Data extracts: Begin
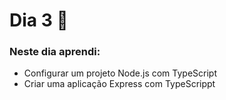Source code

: # Dia 3 📆

### Neste dia aprendi:

* Configurar um projeto Node.js com TypeScript
* Criar uma aplicação Express com TypeScrippt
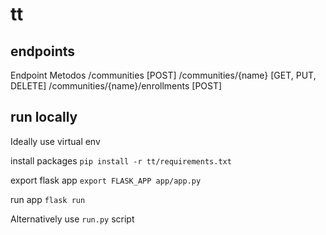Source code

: # tt

## endpoints

Endpoint						              Metodos
/communities 					            [POST]
/communities/{name} 			        [GET, PUT, DELETE]
/communities/{name}/enrollments 	[POST]


## run locally

Ideally use virtual env

install packages
`pip install -r tt/requirements.txt`

export flask app
`export FLASK_APP app/app.py`

run app
`flask run`

Alternatively use `run.py` script
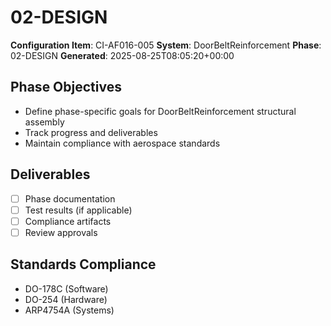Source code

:# 02-DESIGN

**Configuration Item**: CI-AF016-005
**System**: DoorBeltReinforcement
**Phase**: 02-DESIGN
**Generated**: 2025-08-25T08:05:20+00:00

## Phase Objectives
- Define phase-specific goals for DoorBeltReinforcement structural assembly
- Track progress and deliverables
- Maintain compliance with aerospace standards

## Deliverables
- [ ] Phase documentation
- [ ] Test results (if applicable)
- [ ] Compliance artifacts
- [ ] Review approvals

## Standards Compliance
- DO-178C (Software)
- DO-254 (Hardware)
- ARP4754A (Systems)

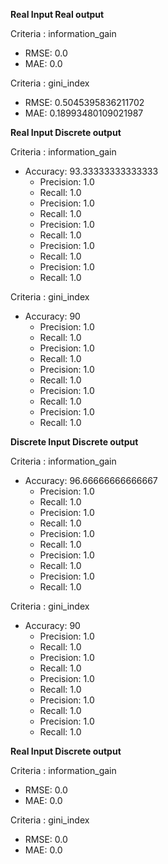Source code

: **Real Input Real output**

Criteria : information_gain
- RMSE:  0.0
- MAE:  0.0

Criteria : gini_index
- RMSE:  0.5045395836211702
- MAE:  0.18993480109021987

**Real Input Discrete output**

Criteria : information_gain
- Accuracy:  93.33333333333333
    - Precision:  1.0
    - Recall:  1.0
    - Precision:  1.0
    - Recall:  1.0
    - Precision:  1.0
    - Recall:  1.0
    - Precision:  1.0
    - Recall:  1.0
    - Precision:  1.0
    - Recall:  1.0

Criteria : gini_index
- Accuracy:  90
    - Precision:  1.0
    - Recall:  1.0
    - Precision:  1.0
    - Recall:  1.0
    - Precision:  1.0
    - Recall:  1.0
    - Precision:  1.0
    - Recall:  1.0
    - Precision:  1.0
    - Recall:  1.0

**Discrete Input Discrete output**

Criteria : information_gain
- Accuracy:  96.66666666666667
    - Precision:  1.0
    - Recall:  1.0
    - Precision:  1.0
    - Recall:  1.0
    - Precision:  1.0
    - Recall:  1.0
    - Precision:  1.0
    - Recall:  1.0
    - Precision:  1.0
    - Recall:  1.0

Criteria : gini_index
- Accuracy:  90
    - Precision:  1.0
    - Recall:  1.0
    - Precision:  1.0
    - Recall:  1.0
    - Precision:  1.0
    - Recall:  1.0
    - Precision:  1.0
    - Recall:  1.0
    - Precision:  1.0
    - Recall:  1.0

**Real Input Discrete output**

Criteria : information_gain
- RMSE:  0.0
- MAE:  0.0

Criteria : gini_index
- RMSE:  0.0
- MAE:  0.0
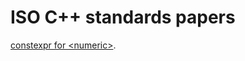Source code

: ISO C++ standards papers
========================

[constexpr for &lt;numeric&gt;](https://elbeno.github.io/isocpp/constexpr-numeric/constexpr-numeric.html).
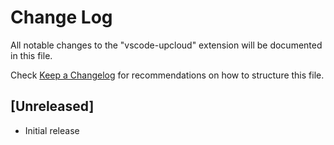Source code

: # Change Log

All notable changes to the "vscode-upcloud" extension will be documented in this file.

Check [Keep a Changelog](http://keepachangelog.com/) for recommendations on how to structure this file.

## [Unreleased]

- Initial release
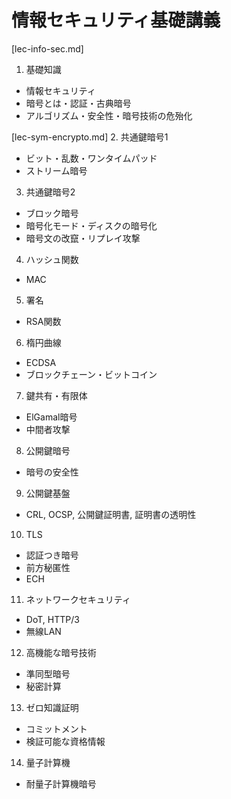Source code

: # 情報セキュリティ基礎講義

[lec-info-sec.md]
1. 基礎知識
- 情報セキュリティ
- 暗号とは・認証・古典暗号
- アルゴリズム・安全性・暗号技術の危殆化

[lec-sym-encrypto.md]
2. 共通鍵暗号1
- ビット・乱数・ワンタイムパッド
- ストリーム暗号

3. 共通鍵暗号2
- ブロック暗号
- 暗号化モード・ディスクの暗号化
- 暗号文の改竄・リプレイ攻撃

4. ハッシュ関数
- MAC

5. 署名
- RSA関数

6. 楕円曲線
- ECDSA
- ブロックチェーン・ビットコイン

7.  鍵共有・有限体
- ElGamal暗号
- 中間者攻撃

8. 公開鍵暗号
- 暗号の安全性

9. 公開鍵基盤
- CRL, OCSP, 公開鍵証明書, 証明書の透明性

10. TLS
- 認証つき暗号
- 前方秘匿性
- ECH

11. ネットワークセキュリティ
- DoT, HTTP/3
- 無線LAN

12. 高機能な暗号技術
- 準同型暗号
- 秘密計算

13. ゼロ知識証明
- コミットメント
- 検証可能な資格情報

14. 量子計算機
- 耐量子計算機暗号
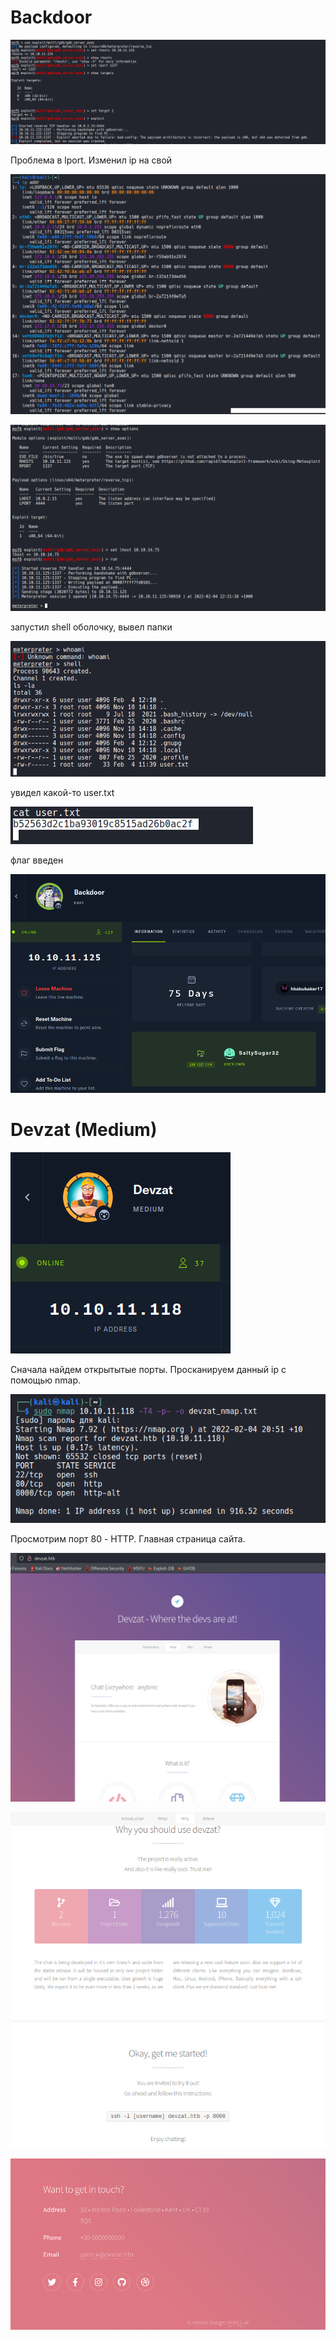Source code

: # Backdoor

![](imgs/msf1.png)

Проблема в lport. Изменил ip на свой

![](imgs/ip_addr.png)

![](imgs/msf2.png)

запустил shell оболочку, вывел папки

![](imgs/msf3.png)

увидел какой-то user.txt

![](imgs/cat.png)

флаг введен

![](imgs/flag.png)


# Devzat (Medium)

![](imgs/Devzat/htb.png)

Сначала найдем открытытые порты. Просканируем данный ip с помощью nmap.

![](imgs/Devzat/nmap.png)

Просмотрим порт 80 - HTTP. Главная страница сайта.

![](imgs/Devzat/main_page1.png)

![](imgs/Devzat/main_page2.png)

![](imgs/Devzat/main_page3.png)

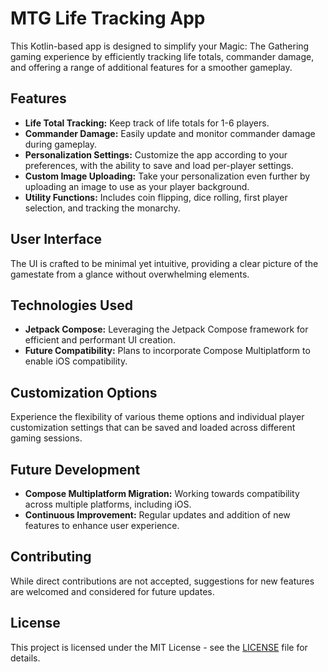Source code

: # MTG Life Tracking App

This Kotlin-based app is designed to simplify your Magic: The Gathering gaming experience by efficiently tracking life totals, commander damage, and offering a range of additional features for a smoother gameplay.

## Features

- **Life Total Tracking:** Keep track of life totals for 1-6 players.
- **Commander Damage:** Easily update and monitor commander damage during gameplay.
- **Personalization Settings:** Customize the app according to your preferences, with the ability to save and load per-player settings.
- **Custom Image Uploading:** Take your personalization even further by uploading an image to use as your player background.
- **Utility Functions:** Includes coin flipping, dice rolling, first player selection, and tracking the monarchy.
  
## User Interface

The UI is crafted to be minimal yet intuitive, providing a clear picture of the gamestate from a glance without overwhelming elements.

## Technologies Used

- **Jetpack Compose:** Leveraging the Jetpack Compose framework for efficient and performant UI creation.
- **Future Compatibility:** Plans to incorporate Compose Multiplatform to enable iOS compatibility.

## Customization Options

Experience the flexibility of various theme options and individual player customization settings that can be saved and loaded across different gaming sessions.

## Future Development

- **Compose Multiplatform Migration:** Working towards compatibility across multiple platforms, including iOS.
- **Continuous Improvement:** Regular updates and addition of new features to enhance user experience.

## Contributing

While direct contributions are not accepted, suggestions for new features are welcomed and considered for future updates.

## License

This project is licensed under the MIT License - see the [LICENSE](LICENSE) file for details.
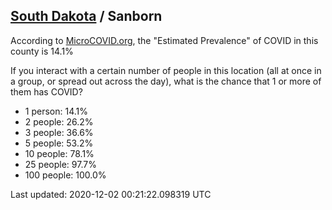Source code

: 
## [South Dakota](/united-states/south-dakota) / Sanborn

According to [MicroCOVID.org](http://microcovid.org),
the "Estimated Prevalence" of COVID in this county is 14.1%

If you interact with a certain number of people in this location
(all at once in a group, or spread out across the day), what is the chance that
1 or more of them has COVID?

- 1 person: 14.1%
- 2 people: 26.2%
- 3 people: 36.6%
- 5 people: 53.2%
- 10 people: 78.1%
- 25 people: 97.7%
- 100 people: 100.0%

Last updated: 2020-12-02 00:21:22.098319 UTC
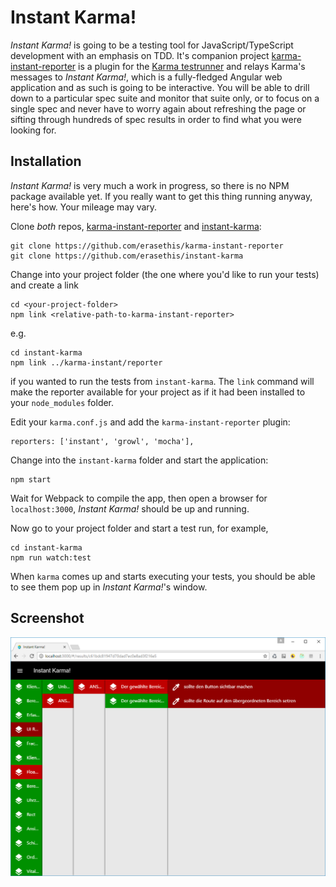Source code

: # Instant Karma!

*Instant Karma!* is going to be a testing tool for JavaScript/TypeScript development with an emphasis on TDD. It's companion project [karma-instant-reporter](https://github.com/erasethis/karma-instant-reporter) is a plugin for the [Karma testrunner](https://github.com/karma-runner/karma) and relays Karma's messages to *Instant Karma!*, which is a fully-fledged Angular web application and as such is going to be interactive. You will be able to drill down to a particular spec suite and monitor that suite only, or to focus on a single spec and never have to worry again about refreshing the page or sifting through hundreds of spec results in order to find what you were looking for. 

## Installation

*Instant Karma!* is very much a work in progress, so there is no NPM package available yet.
If you really want to get this thing running anyway, here's how. Your mileage may vary.

Clone *both* repos, [karma-instant-reporter](https://github.com/erasethis/karma-instant-reporter) and [instant-karma](https://github.com/erasethis/instant-karma):

    git clone https://github.com/erasethis/karma-instant-reporter
    git clone https://github.com/erasethis/instant-karma

Change into your project folder (the one where you'd like to run your tests) and create a link

    cd <your-project-folder>
    npm link <relative-path-to-karma-instant-reporter>

e.g.

    cd instant-karma
    npm link ../karma-instant/reporter

if you wanted to run the tests from `instant-karma`. The `link` command will make the reporter available for your project as if it had been installed to your `node_modules` folder.

Edit your `karma.conf.js` and add the `karma-instant-reporter` plugin:

    reporters: ['instant', 'growl', 'mocha'],

Change into the `instant-karma` folder and start the application:

    npm start

Wait for Webpack to compile the app, then open a browser for `localhost:3000`, *Instant Karma!* should be up and running.

Now go to your project folder and start a test run, for example,

    cd instant-karma
    npm run watch:test

When `karma` comes up and starts executing your tests, you should be able to see them pop up in *Instant Karma!*'s window. 

## Screenshot

![Screenshot](https://github.com/erasethis/instant-karma/blob/master/src/assets/img/screenshot.png)

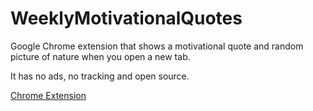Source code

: # WeeklyMotivationalQuotes

Google Chrome extension that shows a motivational quote and random picture of nature when you open a new tab.

It has no ads, no tracking and open source.


[Chrome Extension](https://chromewebstore.google.com/detail/New%20Tab%20Motivational%20Quotes%20%26%20Image%20of%20Nature/ajojhjckmhdpjggiodlhhjkahfnbapfh?hl=en-GB&authuser=0)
Data extracts: End
▶ [What is required]:
Up in the listing, locate the line with "- 1 person: 14.1%"; print it and every line after it down to the line with "# Instant Karma!", which is included too. Skip the pictures.

▶ [The completed task]:
- 1 person: 14.1%
- 2 people: 26.2%
- 3 people: 36.6%
- 5 people: 53.2%
- 10 people: 78.1%
- 25 people: 97.7%
- 100 people: 100.0%

Last updated: 2020-12-02 00:21:22.098319 UTC
Source code

: # Instant Karma!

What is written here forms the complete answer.